> [How to complete this task]:
Return, word for word, only the lines of the data below that lie between the line with "Infura provides access" and the line with "For a full guide", those two lines included.

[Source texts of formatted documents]
-*-*-
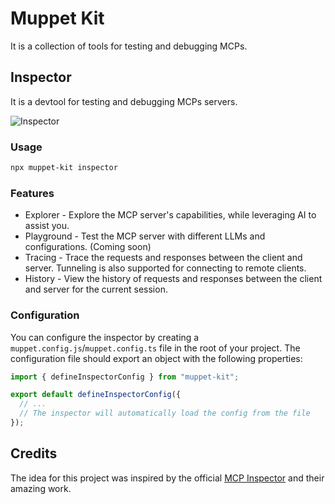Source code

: # Muppet Kit

It is a collection of tools for testing and debugging MCPs.

## Inspector

It is a devtool for testing and debugging MCPs servers.

![Inspector](public/inspector.png)

### Usage

```bash
npx muppet-kit inspector
```

### Features

- Explorer - Explore the MCP server's capabilities, while leveraging AI to assist you.
- Playground - Test the MCP server with different LLMs and configurations. (Coming soon)
- Tracing - Trace the requests and responses between the client and server. Tunneling is also supported for connecting to remote clients.
- History - View the history of requests and responses between the client and server for the current session.

### Configuration

You can configure the inspector by creating a `muppet.config.js`/`muppet.config.ts` file in the root of your project. The configuration file should export an object with the following properties:

```ts
import { defineInspectorConfig } from "muppet-kit";

export default defineInspectorConfig({
  // ...
  // The inspector will automatically load the config from the file
});
```

## Credits

The idea for this project was inspired by the official [MCP Inspector](https://github.com/modelcontextprotocol/inspector) and their amazing work.
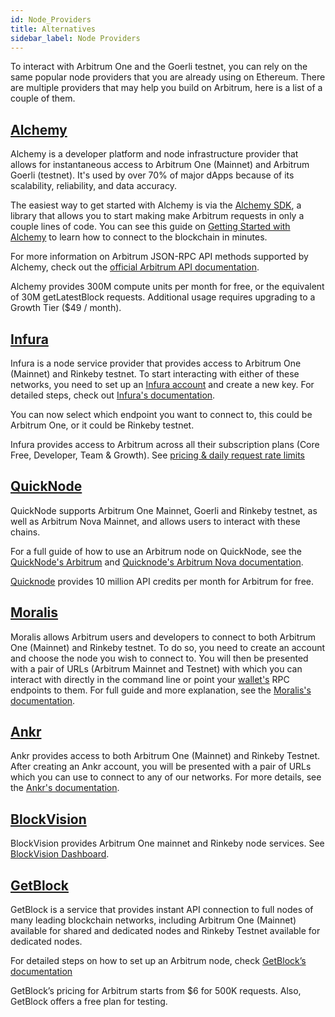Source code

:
 ```yaml
---
id: Node_Providers
title: Alternatives
sidebar_label: Node Providers
---
```


To interact with Arbitrum One and the Goerli testnet, you can rely on the same popular node providers that you are already using on Ethereum. There are multiple providers that may help you build on Arbitrum, here is a list of a couple of them.

## [Alchemy](https://alchemy.com/?a=arbitrum-docs)

Alchemy is a developer platform and node infrastructure provider that allows for instantaneous access to Arbitrum One (Mainnet) and Arbitrum Goerli (testnet). It's used by over 70% of major dApps because of its scalability, reliability, and data accuracy.

The easiest way to get started with Alchemy is via the [Alchemy SDK](https://docs.alchemy.com/reference/alchemy-sdk-quickstart), a library that allows you to start making make Arbitrum requests in only a couple lines of code. You can see this guide on [Getting Started with Alchemy](https://docs.alchemy.com/docs/alchemy-quickstart-guide) to learn how to connect to the blockchain in minutes.

For more information on Arbitrum JSON-RPC API methods supported by Alchemy, check out the [official Arbitrum API documentation](https://docs.alchemy.com/alchemy/apis/arbitrum).

Alchemy provides 300M compute units per month for free, or the equivalent of 30M getLatestBlock requests. Additional usage requires upgrading to a Growth Tier ($49 / month).

## [Infura](https://infura.io/)

Infura is a node service provider that provides access to Arbitrum One (Mainnet) and Rinkeby testnet. To start interacting with either of these networks, you need to set up an [Infura account](https://infura.io/register) and create a new key. For detailed steps, check out [Infura's documentation](https://docs.infura.io/infura/networks/arbitrum).

You can now select which endpoint you want to connect to, this could be Arbitrum One, or it could be Rinkeby testnet.

Infura provides access to Arbitrum across all their subscription plans (Core Free, Developer, Team & Growth). See [pricing & daily request rate limits](https://infura.io/pricing)

## [QuickNode](https://www.quicknode.com/)

QuickNode supports Arbitrum One Mainnet, Goerli and Rinkeby testnet, as well as Arbitrum Nova Mainnet, and allows users to interact with these chains.

For a full guide of how to use an Arbitrum node on QuickNode, see the [QuickNode's Arbitrum](https://www.quicknode.com/docs/arbitrum) and [Quicknode's Arbitrum Nova documentation](https://www.quicknode.com/docs/arbitrum-nova).

[Quicknode](https://www.quicknode.com/accounts/new-signup) provides 10 million API credits per month for Arbitrum for free.

## [Moralis](https://moralis.io/)

Moralis allows Arbitrum users and developers to connect to both Arbitrum One (Mainnet) and Rinkeby testnet. To do so, you need to create an account and choose the node you wish to connect to. You will then be presented with a pair of URLs (Arbitrum Mainnet and Testnet) with which you can interact with directly in the command line or point your [wallet's](https://portal.arbitrum.one/#wallets) RPC endpoints to them. For full guide and more explanation, see the [Moralis's documentation](https://moralis.io/full-guide-how-to-connect-to-arbitrum-nodes/).

## [Ankr](https://www.ankr.com/)

Ankr provides access to both Arbitrum One (Mainnet) and Rinkeby Testnet. After creating an Ankr account, you will be presented with a pair of URLs which you can use to connect to any of our networks. For more details, see the [Ankr's documentation](https://docs.ankr.com/blockchains/arbitrum/develop-on-arbitrum).

## [BlockVision](https://blockvision.org/)

BlockVision provides Arbitrum One mainnet and Rinkeby node services. See [BlockVision Dashboard](https://dashboard.blockvision.org/connect).

## [GetBlock](https://getblock.io/)

GetBlock is a service that provides instant API connection to full nodes of many leading blockchain networks, including Arbitrum One (Mainnet) available for shared and dedicated nodes and Rinkeby Testnet available for dedicated nodes.

For detailed steps on how to set up an Arbitrum node, check [GetBlock’s documentation](https://getblock.io/docs/)

GetBlock’s pricing for Arbitrum starts from $6 for 500K requests. Also, GetBlock offers a free plan for testing.
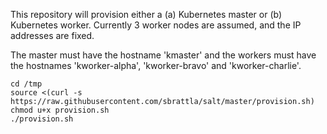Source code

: This repository will provision either a (a) Kubernetes master or (b) Kubernetes worker. Currently 3 worker nodes are assumed, and the IP addresses are fixed.

The master must have the hostname 'kmaster' and the workers must have the hostnames 'kworker-alpha', 'kworker-bravo' and 'kworker-charlie'.

```
cd /tmp
source <(curl -s https://raw.githubusercontent.com/sbrattla/salt/master/provision.sh)
chmod u+x provision.sh
./provision.sh
```
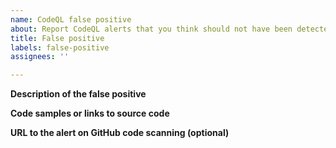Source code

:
 ```yaml
---
name: CodeQL false positive
about: Report CodeQL alerts that you think should not have been detected (not applicable, not exploitable, etc.)
title: False positive
labels: false-positive
assignees: ''

---
```


**Description of the false positive**

<!-- Please explain briefly why you think it shouldn't be included. -->

**Code samples or links to source code**

<!--
For open source code: file links with line numbers on GitHub, for example:
https://github.com/github/codeql/blob/dc440aaee6695deb0d9676b87e06ea984e1b4ae5/javascript/ql/test/query-tests/Security/CWE-078/CommandInjection/exec-sh2.js#L10

For closed source code: (redacted) code samples that illustrate the problem, for example:

```
function execSh(command, options) {
    return cp.spawn(getShell(), ["-c", command], options) // <- command line injection
};
```
-->

**URL to the alert on GitHub code scanning (optional)**

<!--
1. Open the project on GitHub.com.
2. Switch to the `Security` tab.
3. Browse to the alert that you would like to report.
4. Copy and paste the page URL here.
-->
-*-*-
> [Response to the exercise]:
Infura provides access to Arbitrum across all their subscription plans (Core Free, Developer, Team & Growth). See [pricing & daily request rate limits](https://infura.io/pricing)

## [QuickNode](https://www.quicknode.com/)

QuickNode supports Arbitrum One Mainnet, Goerli and Rinkeby testnet, as well as Arbitrum Nova Mainnet, and allows users to interact with these chains.

For a full guide of how to use an Arbitrum node on QuickNode, see the [QuickNode's Arbitrum](https://www.quicknode.com/docs/arbitrum) and [Quicknode's Arbitrum Nova documentation](https://www.quicknode.com/docs/arbitrum-nova).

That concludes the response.